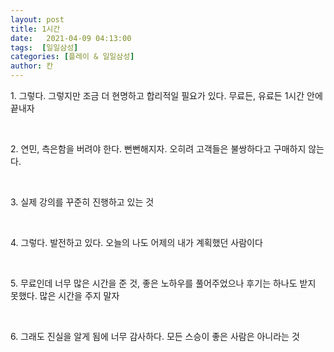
 ```yaml
---
layout: post
title: 1시간
date:   2021-04-09 04:13:00
tags:  [일일삼성]
categories: [플레이 & 일일삼성]
author: 칸
---
```


<p>1. 그렇다. 그렇지만 조금 더 현명하고 합리적일 필요가 있다. 무료든, 유료든 1시간 안에 끝내자</p>
<br>
<p>2. 연민, 측은함을 버려야 한다. 뻔뻔해지자. 오히려 고객들은 불쌍하다고 구매하지 않는다.</p>
<br>
<p>3. 실제 강의를 꾸준히 진행하고 있는 것</p>
<br>
<p>4. 그렇다. 발전하고 있다. 오늘의 나도 어제의 내가 계획했던 사람이다</p>
<br>
<p>5. 무료인데 너무 많은 시간을 준 것, 좋은 노하우를 풀어주었으나 후기는 하나도 받지 못했다. 많은 시간을 주지 말자</p>
<br>
<p>6. 그래도 진실을 알게 됨에 너무 감사하다. 모든 스승이 좋은 사람은 아니라는 것</p>
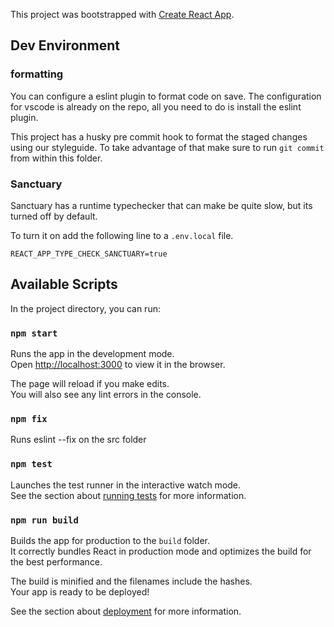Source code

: This project was bootstrapped with [Create React App](https://github.com/facebook/create-react-app).

## Dev Environment

### formatting

You can configure a eslint plugin to format code on save.
The configuration for vscode is already on the repo, all you need to do is install the eslint plugin.

This project has a husky pre commit hook to format the staged changes using our styleguide.
To take advantage of that make sure to run `git commit` from within this folder.

### Sanctuary

Sanctuary has a runtime typechecker that can make be quite slow, but its turned off by default.

To turn it on add the following line to a `.env.local` file.

```
REACT_APP_TYPE_CHECK_SANCTUARY=true
```

## Available Scripts

In the project directory, you can run:

### `npm start`

Runs the app in the development mode.<br>
Open [http://localhost:3000](http://localhost:3000) to view it in the browser.

The page will reload if you make edits.<br>
You will also see any lint errors in the console.

### `npm fix`

Runs eslint --fix on the src folder

### `npm test`

Launches the test runner in the interactive watch mode.<br>
See the section about [running tests](https://facebook.github.io/create-react-app/docs/running-tests) for more information.

### `npm run build`

Builds the app for production to the `build` folder.<br>
It correctly bundles React in production mode and optimizes the build for the best performance.

The build is minified and the filenames include the hashes.<br>
Your app is ready to be deployed!

See the section about [deployment](https://facebook.github.io/create-react-app/docs/deployment) for more information.
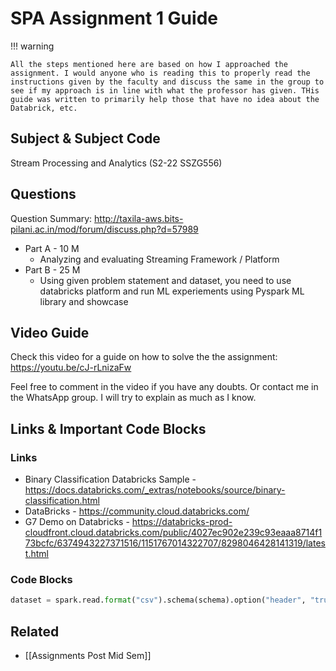 # SPA Assignment 1 Guide

!!! warning

	All the steps mentioned here are based on how I approached the assignment. I would anyone who is reading this to properly read the instructions given by the faculty and discuss the same in the group to see if my approach is in line with what the professor has given. THis guide was written to primarily help those that have no idea about the Databrick, etc.

## Subject & Subject Code

Stream Processing and Analytics (S2-22 SSZG556)

## Questions

Question Summary: http://taxila-aws.bits-pilani.ac.in/mod/forum/discuss.php?d=57989

- Part A - 10 M
	- Analyzing and evaluating Streaming Framework / Platform
- Part B - 25 M
	- Using given problem statement and dataset, you need to use databricks platform and run ML experiements using Pyspark ML library and showcase

## Video Guide

Check this video for a guide on how to solve the the assignment: https://youtu.be/cJ-rLnizaFw

Feel free to comment in the video if you have any doubts. Or contact me in the WhatsApp group. I will try to explain as much as I know.

## Links & Important Code Blocks

### Links

- Binary Classification Databricks Sample - https://docs.databricks.com/_extras/notebooks/source/binary-classification.html
- DataBricks - https://community.cloud.databricks.com/
- G7 Demo on Databricks - https://databricks-prod-cloudfront.cloud.databricks.com/public/4027ec902e239c93eaaa8714f173bcfc/6374943227371516/1151767014322707/8298046428141319/latest.html

### Code Blocks

``` python title="Reading Data from DBFS"
dataset = spark.read.format("csv").schema(schema).option("header", "true").load("/FileStore/data.csv")
```

## Related

- [[Assignments Post Mid Sem]]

▶ **TASK INSTRUCTIONS**:
Pictures aside, repeat exactly every line from the top of the listing above through the line bearing "See the section about [running", inclusive.

▶ **YOUR RESPONSE**:
 ```yaml
---
layout: post
title: 1시간
date:   2021-04-09 04:13:00
tags:  [일일삼성]
categories: [플레이 & 일일삼성]
author: 칸
---
```


<p>1. 그렇다. 그렇지만 조금 더 현명하고 합리적일 필요가 있다. 무료든, 유료든 1시간 안에 끝내자</p>
<br>
<p>2. 연민, 측은함을 버려야 한다. 뻔뻔해지자. 오히려 고객들은 불쌍하다고 구매하지 않는다.</p>
<br>
<p>3. 실제 강의를 꾸준히 진행하고 있는 것</p>
<br>
<p>4. 그렇다. 발전하고 있다. 오늘의 나도 어제의 내가 계획했던 사람이다</p>
<br>
<p>5. 무료인데 너무 많은 시간을 준 것, 좋은 노하우를 풀어주었으나 후기는 하나도 받지 못했다. 많은 시간을 주지 말자</p>
<br>
<p>6. 그래도 진실을 알게 됨에 너무 감사하다. 모든 스승이 좋은 사람은 아니라는 것</p>
Source code

: This project was bootstrapped with [Create React App](https://github.com/facebook/create-react-app).

## Dev Environment

### formatting

You can configure a eslint plugin to format code on save.
The configuration for vscode is already on the repo, all you need to do is install the eslint plugin.

This project has a husky pre commit hook to format the staged changes using our styleguide.
To take advantage of that make sure to run `git commit` from within this folder.

### Sanctuary

Sanctuary has a runtime typechecker that can make be quite slow, but its turned off by default.

To turn it on add the following line to a `.env.local` file.

```
REACT_APP_TYPE_CHECK_SANCTUARY=true
```

## Available Scripts

In the project directory, you can run:

### `npm start`

Runs the app in the development mode.<br>
Open [http://localhost:3000](http://localhost:3000) to view it in the browser.

The page will reload if you make edits.<br>
You will also see any lint errors in the console.

### `npm fix`

Runs eslint --fix on the src folder

### `npm test`

Launches the test runner in the interactive watch mode.<br>
See the section about [running tests](https://facebook.github.io/create-react-app/docs/running-tests) for more information.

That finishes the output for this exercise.